> _What to do_: Please copy every line from the following entries in which the word "building" appears.

> _Materials provided_:
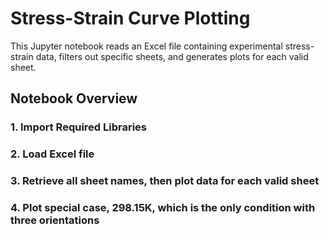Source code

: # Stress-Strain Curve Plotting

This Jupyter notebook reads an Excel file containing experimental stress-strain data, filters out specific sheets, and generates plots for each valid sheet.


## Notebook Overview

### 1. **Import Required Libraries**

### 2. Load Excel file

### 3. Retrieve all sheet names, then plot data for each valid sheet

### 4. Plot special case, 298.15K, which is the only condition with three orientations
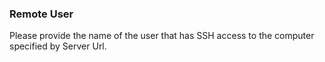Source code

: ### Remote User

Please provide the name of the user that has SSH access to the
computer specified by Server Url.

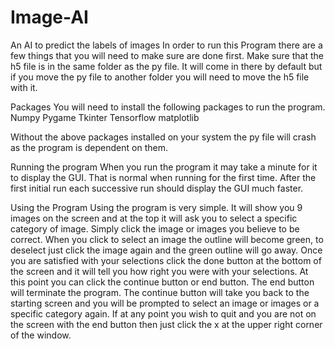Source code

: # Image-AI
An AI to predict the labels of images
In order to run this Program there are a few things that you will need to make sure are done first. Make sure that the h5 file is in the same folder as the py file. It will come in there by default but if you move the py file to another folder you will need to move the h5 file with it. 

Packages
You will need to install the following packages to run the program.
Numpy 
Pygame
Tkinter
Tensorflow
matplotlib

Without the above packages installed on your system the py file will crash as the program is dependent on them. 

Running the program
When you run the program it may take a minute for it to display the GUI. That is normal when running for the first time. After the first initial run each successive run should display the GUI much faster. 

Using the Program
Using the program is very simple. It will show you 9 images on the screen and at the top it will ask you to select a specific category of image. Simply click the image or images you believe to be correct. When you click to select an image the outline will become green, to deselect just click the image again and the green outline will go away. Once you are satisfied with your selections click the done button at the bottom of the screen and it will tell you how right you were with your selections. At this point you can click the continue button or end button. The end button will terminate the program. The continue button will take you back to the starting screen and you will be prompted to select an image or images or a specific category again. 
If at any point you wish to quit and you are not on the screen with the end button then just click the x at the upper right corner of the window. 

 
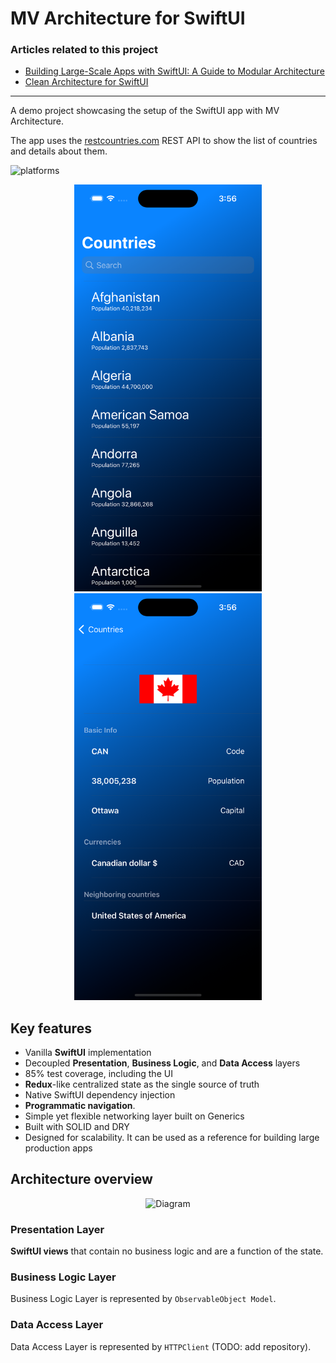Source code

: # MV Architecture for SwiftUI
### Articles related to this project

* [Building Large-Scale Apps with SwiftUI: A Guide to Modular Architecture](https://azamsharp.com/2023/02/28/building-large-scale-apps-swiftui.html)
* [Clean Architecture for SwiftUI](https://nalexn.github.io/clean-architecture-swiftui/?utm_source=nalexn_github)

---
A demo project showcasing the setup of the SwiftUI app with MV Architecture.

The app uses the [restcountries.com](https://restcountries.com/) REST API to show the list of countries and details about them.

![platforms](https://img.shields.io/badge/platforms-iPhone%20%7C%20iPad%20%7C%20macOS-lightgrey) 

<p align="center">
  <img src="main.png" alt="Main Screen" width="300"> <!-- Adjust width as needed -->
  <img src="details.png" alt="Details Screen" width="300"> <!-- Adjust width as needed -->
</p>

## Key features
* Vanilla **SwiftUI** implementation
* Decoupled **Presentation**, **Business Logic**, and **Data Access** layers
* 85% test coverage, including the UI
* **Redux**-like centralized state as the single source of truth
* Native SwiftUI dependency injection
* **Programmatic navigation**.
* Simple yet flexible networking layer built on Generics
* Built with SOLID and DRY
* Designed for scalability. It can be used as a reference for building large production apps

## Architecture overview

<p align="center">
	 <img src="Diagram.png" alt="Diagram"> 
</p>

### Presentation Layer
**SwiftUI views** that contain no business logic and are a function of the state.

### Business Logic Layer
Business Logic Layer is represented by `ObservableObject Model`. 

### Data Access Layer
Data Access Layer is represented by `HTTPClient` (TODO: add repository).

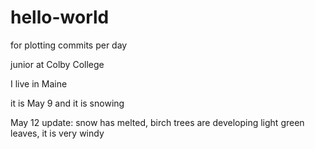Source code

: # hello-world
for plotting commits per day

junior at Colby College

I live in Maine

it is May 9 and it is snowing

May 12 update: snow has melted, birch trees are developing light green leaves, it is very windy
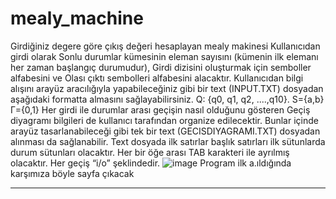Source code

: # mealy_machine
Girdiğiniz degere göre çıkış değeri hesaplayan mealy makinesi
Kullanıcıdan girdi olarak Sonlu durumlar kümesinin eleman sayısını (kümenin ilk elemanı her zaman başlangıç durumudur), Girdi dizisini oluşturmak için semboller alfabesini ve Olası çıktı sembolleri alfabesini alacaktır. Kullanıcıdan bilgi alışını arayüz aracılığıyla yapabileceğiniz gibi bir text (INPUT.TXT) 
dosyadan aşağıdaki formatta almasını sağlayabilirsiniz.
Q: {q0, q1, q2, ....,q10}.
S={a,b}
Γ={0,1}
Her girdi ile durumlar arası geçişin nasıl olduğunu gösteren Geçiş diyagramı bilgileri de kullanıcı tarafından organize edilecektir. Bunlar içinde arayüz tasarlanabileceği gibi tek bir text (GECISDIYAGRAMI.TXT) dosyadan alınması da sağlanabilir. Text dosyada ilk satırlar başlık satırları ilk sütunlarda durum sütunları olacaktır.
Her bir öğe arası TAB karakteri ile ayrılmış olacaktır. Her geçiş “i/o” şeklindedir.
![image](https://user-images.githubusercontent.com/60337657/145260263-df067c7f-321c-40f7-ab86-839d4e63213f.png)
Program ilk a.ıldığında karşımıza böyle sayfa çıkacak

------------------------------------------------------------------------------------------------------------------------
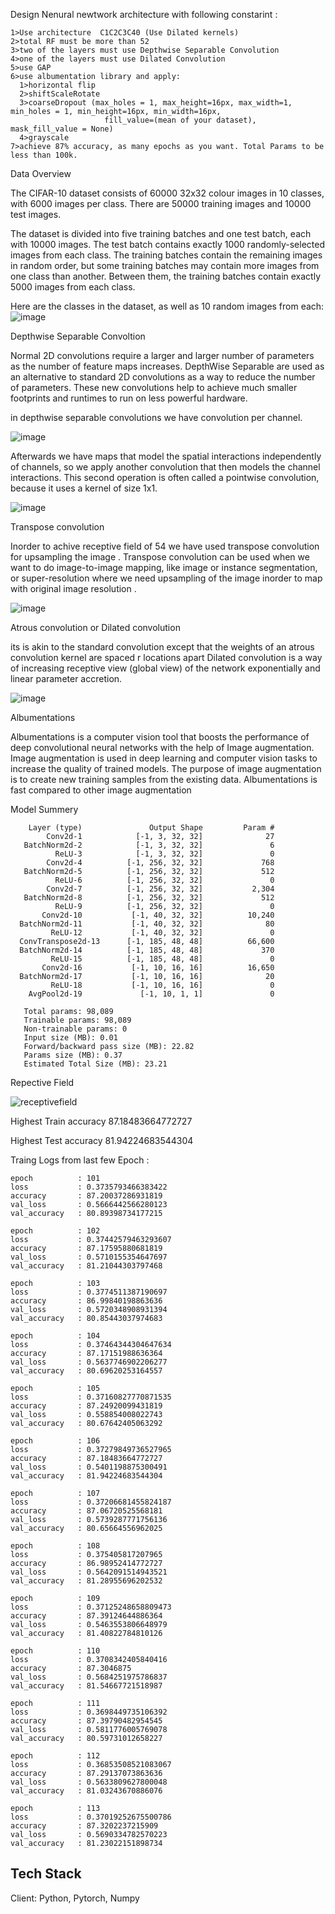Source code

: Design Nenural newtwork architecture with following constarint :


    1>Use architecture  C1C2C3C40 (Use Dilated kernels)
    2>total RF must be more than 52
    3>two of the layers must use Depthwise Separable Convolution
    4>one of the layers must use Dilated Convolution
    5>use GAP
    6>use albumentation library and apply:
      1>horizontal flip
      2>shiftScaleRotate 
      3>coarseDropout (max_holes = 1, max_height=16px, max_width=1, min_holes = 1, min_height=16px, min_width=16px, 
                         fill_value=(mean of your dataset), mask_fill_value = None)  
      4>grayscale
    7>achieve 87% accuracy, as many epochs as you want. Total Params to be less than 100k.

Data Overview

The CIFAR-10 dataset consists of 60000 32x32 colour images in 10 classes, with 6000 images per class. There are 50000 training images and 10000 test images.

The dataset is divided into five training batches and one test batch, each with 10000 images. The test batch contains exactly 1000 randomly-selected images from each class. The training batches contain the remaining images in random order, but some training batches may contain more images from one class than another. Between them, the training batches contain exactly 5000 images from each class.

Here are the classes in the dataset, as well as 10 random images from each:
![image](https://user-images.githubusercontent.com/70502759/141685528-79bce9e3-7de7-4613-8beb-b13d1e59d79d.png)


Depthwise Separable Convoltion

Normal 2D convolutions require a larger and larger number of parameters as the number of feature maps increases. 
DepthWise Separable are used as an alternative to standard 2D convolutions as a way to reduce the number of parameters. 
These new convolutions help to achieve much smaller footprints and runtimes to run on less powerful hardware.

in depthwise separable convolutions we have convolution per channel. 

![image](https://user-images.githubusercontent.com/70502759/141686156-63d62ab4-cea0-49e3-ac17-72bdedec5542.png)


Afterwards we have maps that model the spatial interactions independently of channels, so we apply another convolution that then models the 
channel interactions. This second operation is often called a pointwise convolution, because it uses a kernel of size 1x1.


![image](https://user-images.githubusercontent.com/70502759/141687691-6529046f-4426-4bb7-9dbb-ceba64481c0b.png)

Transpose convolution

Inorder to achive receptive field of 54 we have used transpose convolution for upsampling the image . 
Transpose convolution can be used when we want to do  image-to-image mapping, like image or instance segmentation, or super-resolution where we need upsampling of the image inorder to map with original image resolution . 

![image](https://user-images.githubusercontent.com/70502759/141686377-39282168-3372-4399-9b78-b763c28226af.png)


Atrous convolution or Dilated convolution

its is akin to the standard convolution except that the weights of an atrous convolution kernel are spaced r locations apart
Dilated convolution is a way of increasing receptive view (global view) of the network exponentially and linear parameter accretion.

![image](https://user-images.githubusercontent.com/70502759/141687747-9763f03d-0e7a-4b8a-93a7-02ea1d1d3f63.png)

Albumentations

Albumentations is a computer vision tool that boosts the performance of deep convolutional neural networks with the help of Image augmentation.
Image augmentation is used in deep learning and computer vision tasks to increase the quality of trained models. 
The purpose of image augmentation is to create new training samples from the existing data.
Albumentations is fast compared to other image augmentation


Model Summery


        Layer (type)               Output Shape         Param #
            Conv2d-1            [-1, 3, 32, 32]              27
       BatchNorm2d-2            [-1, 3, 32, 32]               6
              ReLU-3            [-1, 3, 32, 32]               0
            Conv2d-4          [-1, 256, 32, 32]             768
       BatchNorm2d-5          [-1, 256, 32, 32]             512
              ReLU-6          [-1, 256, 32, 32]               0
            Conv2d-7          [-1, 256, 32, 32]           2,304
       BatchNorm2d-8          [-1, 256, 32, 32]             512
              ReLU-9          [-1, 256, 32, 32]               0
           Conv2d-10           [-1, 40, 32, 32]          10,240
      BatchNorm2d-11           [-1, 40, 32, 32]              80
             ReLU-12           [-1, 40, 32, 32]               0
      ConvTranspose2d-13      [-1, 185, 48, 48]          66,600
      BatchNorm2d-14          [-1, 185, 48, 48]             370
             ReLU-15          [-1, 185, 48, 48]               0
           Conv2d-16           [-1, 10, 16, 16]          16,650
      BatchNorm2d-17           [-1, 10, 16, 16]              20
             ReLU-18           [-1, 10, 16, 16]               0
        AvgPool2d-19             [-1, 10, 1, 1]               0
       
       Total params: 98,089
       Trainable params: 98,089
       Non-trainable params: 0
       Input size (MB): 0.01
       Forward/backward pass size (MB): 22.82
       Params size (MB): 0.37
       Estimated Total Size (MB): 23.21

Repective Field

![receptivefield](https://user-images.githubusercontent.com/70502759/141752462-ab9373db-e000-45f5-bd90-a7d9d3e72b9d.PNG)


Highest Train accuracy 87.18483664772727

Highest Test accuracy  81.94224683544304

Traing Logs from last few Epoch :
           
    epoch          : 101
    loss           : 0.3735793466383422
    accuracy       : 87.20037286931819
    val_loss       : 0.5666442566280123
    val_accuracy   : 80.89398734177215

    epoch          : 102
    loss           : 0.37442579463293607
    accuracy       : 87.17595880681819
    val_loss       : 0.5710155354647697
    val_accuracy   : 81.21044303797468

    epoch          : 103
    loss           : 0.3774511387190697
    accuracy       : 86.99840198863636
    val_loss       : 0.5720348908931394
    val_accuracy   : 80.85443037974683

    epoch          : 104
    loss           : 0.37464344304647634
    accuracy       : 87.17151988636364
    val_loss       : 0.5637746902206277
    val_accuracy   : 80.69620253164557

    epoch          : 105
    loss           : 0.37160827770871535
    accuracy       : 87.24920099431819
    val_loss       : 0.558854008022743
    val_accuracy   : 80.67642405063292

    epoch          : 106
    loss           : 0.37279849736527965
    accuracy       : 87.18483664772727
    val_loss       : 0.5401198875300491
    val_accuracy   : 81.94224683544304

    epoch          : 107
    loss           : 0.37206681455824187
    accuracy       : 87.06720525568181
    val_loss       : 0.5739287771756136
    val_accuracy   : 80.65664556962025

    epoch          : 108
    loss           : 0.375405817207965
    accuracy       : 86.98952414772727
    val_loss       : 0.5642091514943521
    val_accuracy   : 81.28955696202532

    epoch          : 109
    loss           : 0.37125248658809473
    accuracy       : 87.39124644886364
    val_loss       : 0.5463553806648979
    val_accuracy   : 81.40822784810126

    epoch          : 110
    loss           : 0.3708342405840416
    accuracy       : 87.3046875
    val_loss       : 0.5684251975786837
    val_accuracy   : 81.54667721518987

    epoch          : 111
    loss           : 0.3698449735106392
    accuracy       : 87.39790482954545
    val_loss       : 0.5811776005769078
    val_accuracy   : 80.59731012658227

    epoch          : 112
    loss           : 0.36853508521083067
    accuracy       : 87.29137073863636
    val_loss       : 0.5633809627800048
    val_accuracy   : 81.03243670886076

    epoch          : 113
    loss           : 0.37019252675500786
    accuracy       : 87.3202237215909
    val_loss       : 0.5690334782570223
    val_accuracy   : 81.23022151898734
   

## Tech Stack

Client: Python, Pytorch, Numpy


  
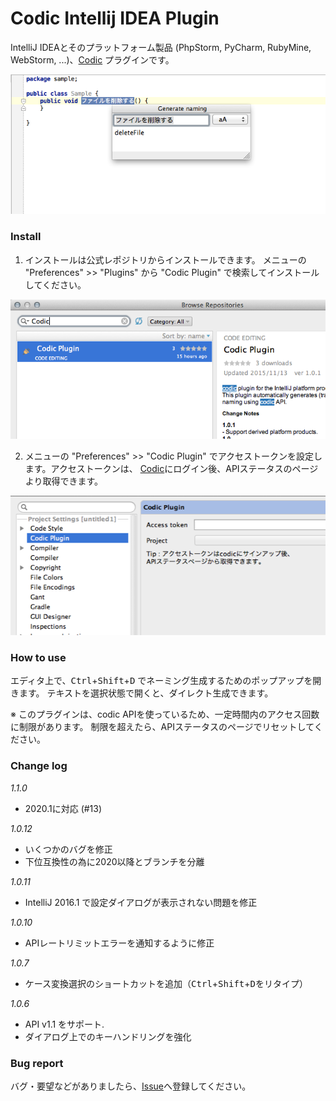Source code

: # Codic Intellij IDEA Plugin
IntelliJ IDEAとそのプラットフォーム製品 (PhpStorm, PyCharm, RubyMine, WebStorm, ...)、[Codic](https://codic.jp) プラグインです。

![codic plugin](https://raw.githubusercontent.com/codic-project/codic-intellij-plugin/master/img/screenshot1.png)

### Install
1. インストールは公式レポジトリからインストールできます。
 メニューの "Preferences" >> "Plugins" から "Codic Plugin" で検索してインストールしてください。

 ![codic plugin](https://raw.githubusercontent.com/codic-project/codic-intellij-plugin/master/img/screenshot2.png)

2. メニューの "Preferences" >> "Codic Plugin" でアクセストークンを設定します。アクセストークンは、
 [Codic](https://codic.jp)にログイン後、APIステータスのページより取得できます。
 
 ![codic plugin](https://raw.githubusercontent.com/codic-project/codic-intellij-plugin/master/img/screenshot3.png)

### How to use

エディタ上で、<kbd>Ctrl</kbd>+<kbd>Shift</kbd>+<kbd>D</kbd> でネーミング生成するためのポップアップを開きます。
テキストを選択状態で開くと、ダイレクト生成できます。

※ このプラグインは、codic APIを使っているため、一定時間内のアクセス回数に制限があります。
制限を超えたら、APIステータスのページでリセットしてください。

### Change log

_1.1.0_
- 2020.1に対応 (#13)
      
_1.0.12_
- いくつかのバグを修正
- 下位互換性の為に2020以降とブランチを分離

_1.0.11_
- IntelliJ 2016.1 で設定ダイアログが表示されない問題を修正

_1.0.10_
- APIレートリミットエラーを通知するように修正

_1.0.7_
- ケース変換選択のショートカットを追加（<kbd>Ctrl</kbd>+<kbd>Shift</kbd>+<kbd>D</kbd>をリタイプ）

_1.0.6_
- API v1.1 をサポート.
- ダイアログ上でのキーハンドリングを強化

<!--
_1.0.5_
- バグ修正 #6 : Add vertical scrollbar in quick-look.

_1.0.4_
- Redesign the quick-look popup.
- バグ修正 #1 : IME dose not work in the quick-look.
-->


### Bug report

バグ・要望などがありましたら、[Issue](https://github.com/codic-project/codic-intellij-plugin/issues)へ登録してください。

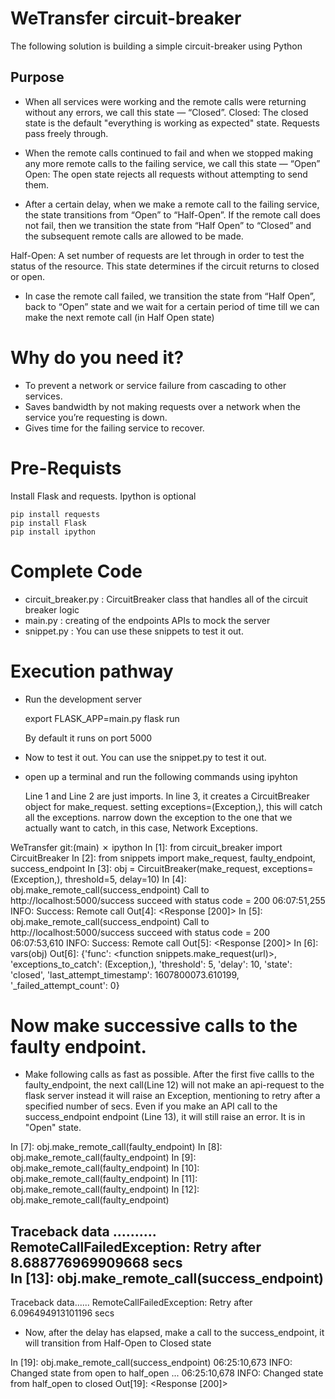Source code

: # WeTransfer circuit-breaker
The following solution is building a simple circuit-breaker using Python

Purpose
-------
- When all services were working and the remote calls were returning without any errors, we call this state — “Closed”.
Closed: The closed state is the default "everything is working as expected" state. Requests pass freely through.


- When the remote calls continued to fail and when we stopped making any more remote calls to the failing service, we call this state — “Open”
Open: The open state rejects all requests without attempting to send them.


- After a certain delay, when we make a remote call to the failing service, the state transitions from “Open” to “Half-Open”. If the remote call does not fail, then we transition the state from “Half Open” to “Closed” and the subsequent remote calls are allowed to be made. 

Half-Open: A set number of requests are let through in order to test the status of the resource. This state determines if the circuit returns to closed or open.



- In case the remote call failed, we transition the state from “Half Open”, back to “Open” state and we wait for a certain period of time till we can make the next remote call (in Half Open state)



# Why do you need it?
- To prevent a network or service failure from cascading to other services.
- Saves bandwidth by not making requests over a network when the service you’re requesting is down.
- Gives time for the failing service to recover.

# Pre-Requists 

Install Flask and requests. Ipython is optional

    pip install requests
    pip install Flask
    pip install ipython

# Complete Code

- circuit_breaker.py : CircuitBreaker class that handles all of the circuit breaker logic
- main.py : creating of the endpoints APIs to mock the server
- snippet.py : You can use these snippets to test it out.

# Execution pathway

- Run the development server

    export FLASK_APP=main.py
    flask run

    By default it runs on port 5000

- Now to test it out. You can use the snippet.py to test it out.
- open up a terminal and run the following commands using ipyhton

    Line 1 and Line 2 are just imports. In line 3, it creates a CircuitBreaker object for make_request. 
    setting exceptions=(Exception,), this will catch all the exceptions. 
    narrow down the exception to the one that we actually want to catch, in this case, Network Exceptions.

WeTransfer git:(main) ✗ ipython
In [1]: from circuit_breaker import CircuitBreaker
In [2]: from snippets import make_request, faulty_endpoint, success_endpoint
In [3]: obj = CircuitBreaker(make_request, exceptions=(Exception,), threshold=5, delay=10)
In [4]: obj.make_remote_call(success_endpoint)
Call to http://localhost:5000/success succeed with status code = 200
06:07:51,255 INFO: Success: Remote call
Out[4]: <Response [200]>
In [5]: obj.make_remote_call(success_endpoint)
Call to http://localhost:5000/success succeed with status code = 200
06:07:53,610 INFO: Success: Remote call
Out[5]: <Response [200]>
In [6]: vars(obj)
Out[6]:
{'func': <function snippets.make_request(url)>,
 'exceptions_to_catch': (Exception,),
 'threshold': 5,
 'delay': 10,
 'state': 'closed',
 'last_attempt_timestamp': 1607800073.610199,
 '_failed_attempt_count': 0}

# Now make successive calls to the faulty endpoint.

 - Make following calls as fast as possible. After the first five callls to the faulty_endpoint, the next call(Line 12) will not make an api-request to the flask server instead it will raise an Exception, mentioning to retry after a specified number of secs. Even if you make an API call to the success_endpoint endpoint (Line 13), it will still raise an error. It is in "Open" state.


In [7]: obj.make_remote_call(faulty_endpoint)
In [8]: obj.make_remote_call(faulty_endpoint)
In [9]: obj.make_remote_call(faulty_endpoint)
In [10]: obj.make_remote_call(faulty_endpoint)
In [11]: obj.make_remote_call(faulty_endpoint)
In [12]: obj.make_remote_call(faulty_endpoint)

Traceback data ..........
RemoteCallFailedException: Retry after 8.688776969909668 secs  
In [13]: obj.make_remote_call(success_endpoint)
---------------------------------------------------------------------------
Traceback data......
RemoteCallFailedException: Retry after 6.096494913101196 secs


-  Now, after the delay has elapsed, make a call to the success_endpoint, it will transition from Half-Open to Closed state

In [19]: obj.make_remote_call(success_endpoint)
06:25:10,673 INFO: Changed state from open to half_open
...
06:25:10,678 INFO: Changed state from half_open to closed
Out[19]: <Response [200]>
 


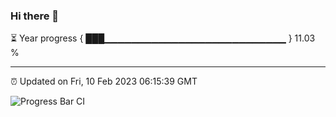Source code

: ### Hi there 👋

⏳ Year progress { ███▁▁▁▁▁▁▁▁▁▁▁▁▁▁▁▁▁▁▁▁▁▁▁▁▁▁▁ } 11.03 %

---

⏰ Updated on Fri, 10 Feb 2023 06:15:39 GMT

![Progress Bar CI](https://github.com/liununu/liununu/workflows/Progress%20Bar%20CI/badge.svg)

> _Answer to this problem_:
* [Building Large-Scale Apps with SwiftUI: A Guide to Modular Architecture](https://azamsharp.com/2023/02/28/building-large-scale-apps-swiftui.html)
* Designed for scalability. It can be used as a reference for building large production apps
The following solution is building a simple circuit-breaker using Python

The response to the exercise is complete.